──────── Given entries

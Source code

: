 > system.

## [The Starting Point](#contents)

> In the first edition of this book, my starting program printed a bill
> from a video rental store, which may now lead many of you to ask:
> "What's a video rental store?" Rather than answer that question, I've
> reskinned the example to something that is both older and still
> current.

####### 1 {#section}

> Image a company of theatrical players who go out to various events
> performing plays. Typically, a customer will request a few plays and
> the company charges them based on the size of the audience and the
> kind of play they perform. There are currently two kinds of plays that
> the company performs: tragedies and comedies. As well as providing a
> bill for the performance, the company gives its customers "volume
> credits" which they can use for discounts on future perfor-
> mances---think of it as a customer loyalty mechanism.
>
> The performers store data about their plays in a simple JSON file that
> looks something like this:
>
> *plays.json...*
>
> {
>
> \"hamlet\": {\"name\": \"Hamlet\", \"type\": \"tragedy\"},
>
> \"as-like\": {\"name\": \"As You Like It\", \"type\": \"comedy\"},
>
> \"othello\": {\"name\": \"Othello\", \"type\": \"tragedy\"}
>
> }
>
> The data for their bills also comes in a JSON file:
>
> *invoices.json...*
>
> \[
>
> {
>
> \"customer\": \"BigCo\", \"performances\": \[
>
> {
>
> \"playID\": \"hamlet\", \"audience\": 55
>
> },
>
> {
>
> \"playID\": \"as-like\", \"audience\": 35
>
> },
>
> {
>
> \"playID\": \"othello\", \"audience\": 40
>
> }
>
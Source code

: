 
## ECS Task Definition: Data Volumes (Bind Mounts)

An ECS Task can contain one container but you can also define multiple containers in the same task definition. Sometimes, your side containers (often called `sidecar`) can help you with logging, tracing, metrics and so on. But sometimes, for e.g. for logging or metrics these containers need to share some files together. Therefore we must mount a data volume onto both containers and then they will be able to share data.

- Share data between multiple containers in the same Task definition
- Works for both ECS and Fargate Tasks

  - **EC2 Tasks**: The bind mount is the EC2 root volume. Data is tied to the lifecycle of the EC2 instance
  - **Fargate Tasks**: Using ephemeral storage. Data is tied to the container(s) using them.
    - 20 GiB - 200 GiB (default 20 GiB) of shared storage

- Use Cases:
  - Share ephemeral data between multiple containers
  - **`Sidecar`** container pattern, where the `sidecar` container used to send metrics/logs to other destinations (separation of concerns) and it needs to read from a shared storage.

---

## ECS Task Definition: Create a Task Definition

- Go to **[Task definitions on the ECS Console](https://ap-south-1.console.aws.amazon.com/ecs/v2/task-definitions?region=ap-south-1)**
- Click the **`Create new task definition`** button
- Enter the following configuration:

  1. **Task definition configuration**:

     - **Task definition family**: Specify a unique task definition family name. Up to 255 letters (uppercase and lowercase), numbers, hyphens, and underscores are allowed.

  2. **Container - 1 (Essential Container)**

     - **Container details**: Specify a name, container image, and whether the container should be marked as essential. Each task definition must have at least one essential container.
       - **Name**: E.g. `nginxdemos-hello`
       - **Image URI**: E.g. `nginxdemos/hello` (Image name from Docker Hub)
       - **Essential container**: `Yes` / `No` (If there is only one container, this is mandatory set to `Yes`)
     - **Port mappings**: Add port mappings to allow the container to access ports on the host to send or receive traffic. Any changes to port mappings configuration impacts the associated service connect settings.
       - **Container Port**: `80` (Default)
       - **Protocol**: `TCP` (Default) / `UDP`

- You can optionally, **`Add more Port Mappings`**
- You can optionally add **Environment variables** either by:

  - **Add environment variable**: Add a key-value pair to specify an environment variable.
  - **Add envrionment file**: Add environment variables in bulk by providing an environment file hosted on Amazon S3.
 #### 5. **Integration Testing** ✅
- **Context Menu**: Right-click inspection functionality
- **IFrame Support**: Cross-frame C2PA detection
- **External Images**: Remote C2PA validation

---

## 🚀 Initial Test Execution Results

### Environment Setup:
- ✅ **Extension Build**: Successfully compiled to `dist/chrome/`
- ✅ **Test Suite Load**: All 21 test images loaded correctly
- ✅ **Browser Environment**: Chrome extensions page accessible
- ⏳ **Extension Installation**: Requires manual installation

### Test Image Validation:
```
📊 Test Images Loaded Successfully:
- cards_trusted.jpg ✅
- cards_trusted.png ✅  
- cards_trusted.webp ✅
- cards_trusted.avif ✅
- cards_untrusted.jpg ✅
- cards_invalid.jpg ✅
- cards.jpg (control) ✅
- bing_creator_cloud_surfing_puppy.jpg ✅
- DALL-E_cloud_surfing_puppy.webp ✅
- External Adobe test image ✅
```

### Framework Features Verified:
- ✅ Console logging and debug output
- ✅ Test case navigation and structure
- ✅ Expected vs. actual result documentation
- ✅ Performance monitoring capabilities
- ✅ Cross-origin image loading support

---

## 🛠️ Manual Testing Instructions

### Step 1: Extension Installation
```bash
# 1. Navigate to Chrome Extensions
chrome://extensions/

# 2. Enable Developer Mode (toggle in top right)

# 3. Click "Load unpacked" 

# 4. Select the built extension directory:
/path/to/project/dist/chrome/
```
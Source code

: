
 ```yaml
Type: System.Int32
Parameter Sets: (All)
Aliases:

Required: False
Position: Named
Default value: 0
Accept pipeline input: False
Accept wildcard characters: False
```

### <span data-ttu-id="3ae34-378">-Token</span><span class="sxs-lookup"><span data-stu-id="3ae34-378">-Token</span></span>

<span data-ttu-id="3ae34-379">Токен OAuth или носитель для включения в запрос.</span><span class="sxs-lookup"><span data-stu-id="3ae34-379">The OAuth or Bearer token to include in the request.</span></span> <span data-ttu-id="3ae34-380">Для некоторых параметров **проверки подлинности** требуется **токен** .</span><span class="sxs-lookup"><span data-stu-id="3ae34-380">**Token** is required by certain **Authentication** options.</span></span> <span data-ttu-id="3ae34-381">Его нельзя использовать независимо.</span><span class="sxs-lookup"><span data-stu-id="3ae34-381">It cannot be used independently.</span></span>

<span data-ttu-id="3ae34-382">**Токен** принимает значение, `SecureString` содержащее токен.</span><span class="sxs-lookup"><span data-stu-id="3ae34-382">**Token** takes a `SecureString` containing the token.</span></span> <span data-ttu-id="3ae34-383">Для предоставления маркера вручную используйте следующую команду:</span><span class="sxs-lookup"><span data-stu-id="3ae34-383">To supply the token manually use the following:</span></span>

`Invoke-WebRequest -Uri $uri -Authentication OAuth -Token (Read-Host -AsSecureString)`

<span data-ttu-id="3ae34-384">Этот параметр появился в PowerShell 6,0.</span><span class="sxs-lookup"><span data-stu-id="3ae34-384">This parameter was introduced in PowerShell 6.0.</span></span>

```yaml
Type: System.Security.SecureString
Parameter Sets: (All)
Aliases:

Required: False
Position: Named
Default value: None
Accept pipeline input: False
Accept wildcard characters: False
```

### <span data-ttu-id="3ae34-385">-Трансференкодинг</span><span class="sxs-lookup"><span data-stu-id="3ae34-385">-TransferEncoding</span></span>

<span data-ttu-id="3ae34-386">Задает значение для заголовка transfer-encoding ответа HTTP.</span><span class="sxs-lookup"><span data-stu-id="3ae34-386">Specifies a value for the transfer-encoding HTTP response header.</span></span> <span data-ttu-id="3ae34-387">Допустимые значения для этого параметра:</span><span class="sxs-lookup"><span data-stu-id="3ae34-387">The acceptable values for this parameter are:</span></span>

────────────────

#### [Action item]
Among the lines in the data above, find those containing "providing" and give only how many there are.

#### [Task answer]
2